Please retype every entry, keeping each one exactly as written.
^^^^
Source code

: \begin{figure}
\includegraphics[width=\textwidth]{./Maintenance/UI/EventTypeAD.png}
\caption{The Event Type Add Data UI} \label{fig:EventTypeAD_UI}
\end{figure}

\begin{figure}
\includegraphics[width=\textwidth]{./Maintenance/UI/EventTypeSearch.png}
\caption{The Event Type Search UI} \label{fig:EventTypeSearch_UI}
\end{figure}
^^^^
◆ RESPONSE ◆
Source code

: \begin{figure}
\includegraphics[width=\textwidth]{./Maintenance/UI/EventTypeAD.png}
\caption{The Event Type Add Data UI} \label{fig:EventTypeAD_UI}
\end{figure}

\begin{figure}
\includegraphics[width=\textwidth]{./Maintenance/UI/EventTypeSearch.png}
\caption{The Event Type Search UI} \label{fig:EventTypeSearch_UI}
\end{figure}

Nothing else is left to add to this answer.